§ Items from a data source
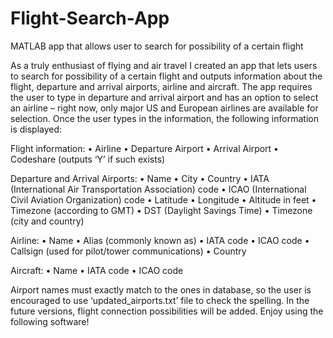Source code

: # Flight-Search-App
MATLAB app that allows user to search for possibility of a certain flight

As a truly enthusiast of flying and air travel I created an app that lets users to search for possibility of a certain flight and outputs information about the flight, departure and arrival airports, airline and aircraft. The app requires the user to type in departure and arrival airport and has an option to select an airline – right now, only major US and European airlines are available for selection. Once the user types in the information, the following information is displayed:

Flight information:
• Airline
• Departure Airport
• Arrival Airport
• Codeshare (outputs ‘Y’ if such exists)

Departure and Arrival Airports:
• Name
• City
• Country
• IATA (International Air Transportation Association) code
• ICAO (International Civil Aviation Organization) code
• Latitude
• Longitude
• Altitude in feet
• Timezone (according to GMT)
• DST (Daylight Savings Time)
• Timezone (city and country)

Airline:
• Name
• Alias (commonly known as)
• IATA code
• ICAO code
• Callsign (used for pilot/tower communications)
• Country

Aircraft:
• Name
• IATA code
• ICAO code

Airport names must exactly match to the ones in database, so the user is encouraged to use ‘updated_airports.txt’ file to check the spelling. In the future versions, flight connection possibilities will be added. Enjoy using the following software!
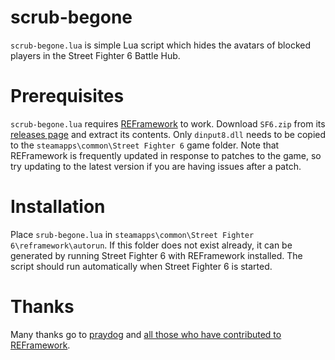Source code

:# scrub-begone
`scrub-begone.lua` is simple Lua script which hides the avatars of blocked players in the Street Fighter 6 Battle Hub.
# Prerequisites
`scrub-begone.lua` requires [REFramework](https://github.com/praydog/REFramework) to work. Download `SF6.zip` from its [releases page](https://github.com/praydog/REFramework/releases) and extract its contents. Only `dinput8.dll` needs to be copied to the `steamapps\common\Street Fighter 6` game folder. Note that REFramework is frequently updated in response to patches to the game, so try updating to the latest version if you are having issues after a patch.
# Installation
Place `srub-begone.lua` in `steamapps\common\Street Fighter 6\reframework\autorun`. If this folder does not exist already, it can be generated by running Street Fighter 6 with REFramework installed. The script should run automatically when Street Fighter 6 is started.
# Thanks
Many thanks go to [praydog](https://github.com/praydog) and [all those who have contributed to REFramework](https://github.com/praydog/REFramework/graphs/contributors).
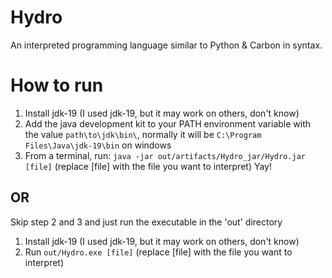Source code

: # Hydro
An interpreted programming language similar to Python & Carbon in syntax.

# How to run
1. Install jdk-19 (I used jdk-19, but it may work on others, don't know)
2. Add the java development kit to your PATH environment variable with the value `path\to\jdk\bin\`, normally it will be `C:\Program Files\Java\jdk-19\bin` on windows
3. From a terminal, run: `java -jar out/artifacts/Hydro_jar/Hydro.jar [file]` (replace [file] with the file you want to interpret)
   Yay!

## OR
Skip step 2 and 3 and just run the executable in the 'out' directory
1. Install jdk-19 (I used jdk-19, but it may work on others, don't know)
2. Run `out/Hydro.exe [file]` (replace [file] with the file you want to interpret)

§ What is being asked
Out of the preceding entries, pull every line containing the string "script".

§ Solution to this problem
`scrub-begone.lua` is simple Lua script which hides the avatars of blocked players in the Street Fighter 6 Battle Hub.
Place `srub-begone.lua` in `steamapps\common\Street Fighter 6\reframework\autorun`. If this folder does not exist already, it can be generated by running Street Fighter 6 with REFramework installed. The script should run automatically when Street Fighter 6 is started.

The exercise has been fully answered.